History of Nipple Piercing
According to the experts at Painful Pleasures, a body jewelry Web site, nipple piercing can be traced back as far as the Roman Centurions. It wasn’t until the late 1890s, however, that piercing the nipples truly came into fashion. Wealthy women in Paris and London had both nipples pierced with Bosom Rings that enlarged the nipples, made them more sensitive, and provided a constant stimulation and increased sexual stimulation.
Post-Piercing Nipple Development
Elayne Angel, author of "The Piercing Bible: The Definitive Guide to Safe Body Piercing," explains that pierced nipples are prone to development, which is a semi-permanent or permanent change in the shape, dimensions, and texture of the nipple and areola. The nipple grows in response to the piercing and jewelry stimulation. This development is most common in male nipples and young, underdeveloped female nipples, and overall change can be quite dramatic. Development should not be confused with the temporary swelling other body parts may experience after piercing.

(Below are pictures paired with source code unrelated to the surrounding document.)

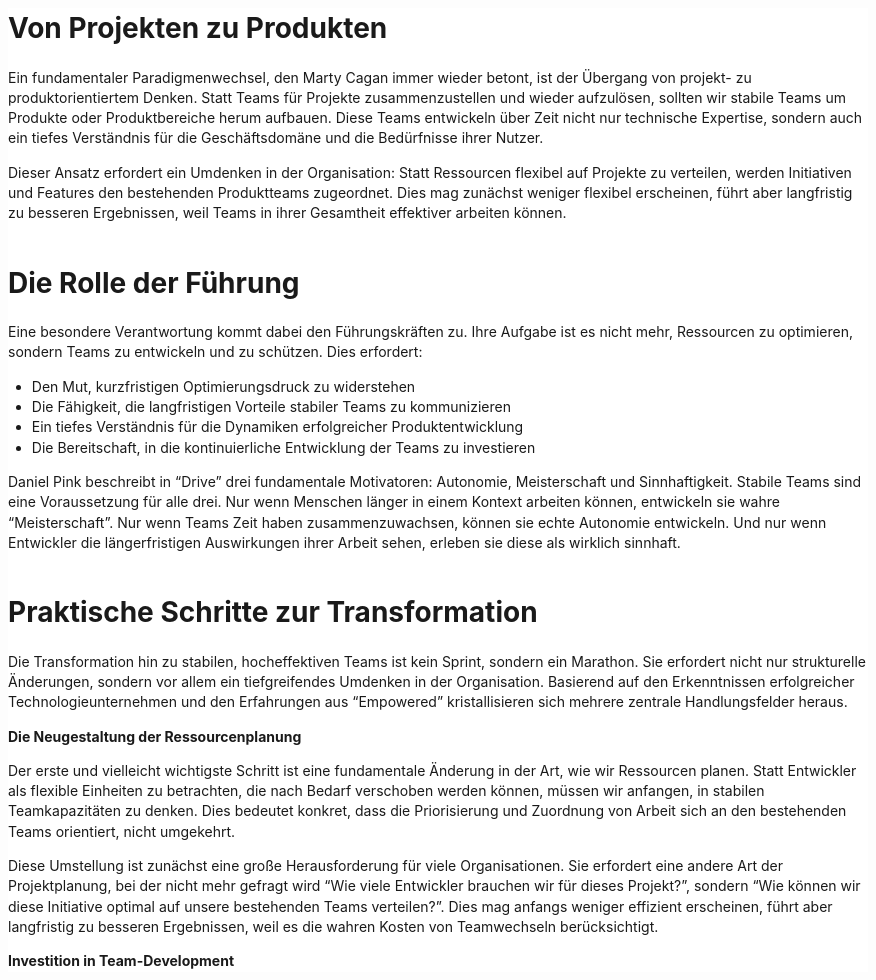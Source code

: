# Von Projekten zu Produkten

Ein fundamentaler Paradigmenwechsel, den Marty Cagan immer wieder betont, ist der Übergang von projekt- zu produktorientiertem Denken. Statt Teams für Projekte zusammenzustellen und wieder aufzulösen, sollten wir stabile Teams um Produkte oder Produktbereiche herum aufbauen. Diese Teams entwickeln über Zeit nicht nur technische Expertise, sondern auch ein tiefes Verständnis für die Geschäftsdomäne und die Bedürfnisse ihrer Nutzer.

Dieser Ansatz erfordert ein Umdenken in der Organisation: Statt Ressourcen flexibel auf Projekte zu verteilen, werden Initiativen und Features den bestehenden Produktteams zugeordnet. Dies mag zunächst weniger flexibel erscheinen, führt aber langfristig zu besseren Ergebnissen, weil Teams in ihrer Gesamtheit effektiver arbeiten können.

# Die Rolle der Führung

Eine besondere Verantwortung kommt dabei den Führungskräften zu. Ihre Aufgabe ist es nicht mehr, Ressourcen zu optimieren, sondern Teams zu entwickeln und zu schützen. Dies erfordert:

- Den Mut, kurzfristigen Optimierungsdruck zu widerstehen
- Die Fähigkeit, die langfristigen Vorteile stabiler Teams zu kommunizieren
- Ein tiefes Verständnis für die Dynamiken erfolgreicher Produktentwicklung
- Die Bereitschaft, in die kontinuierliche Entwicklung der Teams zu investieren

Daniel Pink beschreibt in “Drive” drei fundamentale Motivatoren: Autonomie, Meisterschaft und Sinnhaftigkeit. Stabile Teams sind eine Voraussetzung für alle drei. Nur wenn Menschen länger in einem Kontext arbeiten können, entwickeln sie wahre “Meisterschaft”. Nur wenn Teams Zeit haben zusammenzuwachsen, können sie echte Autonomie entwickeln. Und nur wenn Entwickler die längerfristigen Auswirkungen ihrer Arbeit sehen, erleben sie diese als wirklich sinnhaft.

# Praktische Schritte zur Transformation

Die Transformation hin zu stabilen, hocheffektiven Teams ist kein Sprint, sondern ein Marathon. Sie erfordert nicht nur strukturelle Änderungen, sondern vor allem ein tiefgreifendes Umdenken in der Organisation. Basierend auf den Erkenntnissen erfolgreicher Technologieunternehmen und den Erfahrungen aus “Empowered” kristallisieren sich mehrere zentrale Handlungsfelder heraus.

**Die Neugestaltung der Ressourcenplanung**

Der erste und vielleicht wichtigste Schritt ist eine fundamentale Änderung in der Art, wie wir Ressourcen planen. Statt Entwickler als flexible Einheiten zu betrachten, die nach Bedarf verschoben werden können, müssen wir anfangen, in stabilen Teamkapazitäten zu denken. Dies bedeutet konkret, dass die Priorisierung und Zuordnung von Arbeit sich an den bestehenden Teams orientiert, nicht umgekehrt.

Diese Umstellung ist zunächst eine große Herausforderung für viele Organisationen. Sie erfordert eine andere Art der Projektplanung, bei der nicht mehr gefragt wird “Wie viele Entwickler brauchen wir für dieses Projekt?”, sondern “Wie können wir diese Initiative optimal auf unsere bestehenden Teams verteilen?”. Dies mag anfangs weniger effizient erscheinen, führt aber langfristig zu besseren Ergebnissen, weil es die wahren Kosten von Teamwechseln berücksichtigt.

**Investition in Team-Development**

When placed in the natural creases of the body, nipple piercing results in development that is well-formed and attractive. If the piercing is made in the wrong spot, the tissue can develop an awkward, unattractive appearance that may remain even after jewelry is removed.
Defining Hypertrophic Scars
The hypertrophic scar is a variation of normal wound healing. Hypertrophic scars are raised fibrous lesions that result from trauma to the skin, such as piercings. While hypertrophic scars are generally of cosmetic concern, their presence can result in disfigurement and a loss of function. Furthermore, hypertrophic scars can be tender or painful.
Hypertrophic Scarring Risk Factors
Dr. D.J. Verret is the founder of Innovative Facial Plastic Surgery and Wellness Center in Plano, Texas. Verret explains that nipples are no more prone than other areas of the body to hypertrophic scars, but certain populations are more at risk.
Hypertrophic scarring can occur in any person, but individuals who are African-American, Asian, or Hispanic, or those with a previous history of abnormal scarring, have the highest risk of developing a hypertrophic scar from nipple piercing.
Preventing and Repairing Hypertrophic Scars Caused by Nipple Piercing
According to Verret, the development of hypertrophic scars is not completely understood. For this reason, it’s difficult to determine whether the piercing, the jewelry, or both is the cause.
Verret explains that any injury to the skin—whether whether surgical, intentional, or accidental—causes wound healing, which can go awry and result in a hypertrophic scar.
Hypertrophic scars may also result from the presence of a foreign material, such as nipple jewelry, but removal of the jewelry does not affect the growth or regression of the hypertrophic scar. The jewelry must be removed, however, to remove the scar with surgical treatment and closure of the piercing.
Hypertrophic scars will grow only in the area of the original scar and will often improve over time. According to Verret, injecting the scar with steroids can help.
Re-Piercing after Hypertrophic Scar Removal
After the hypertrophic scar has been removed, the nipple can be re-pierced; however, the risk of development of another abnormal scar is high.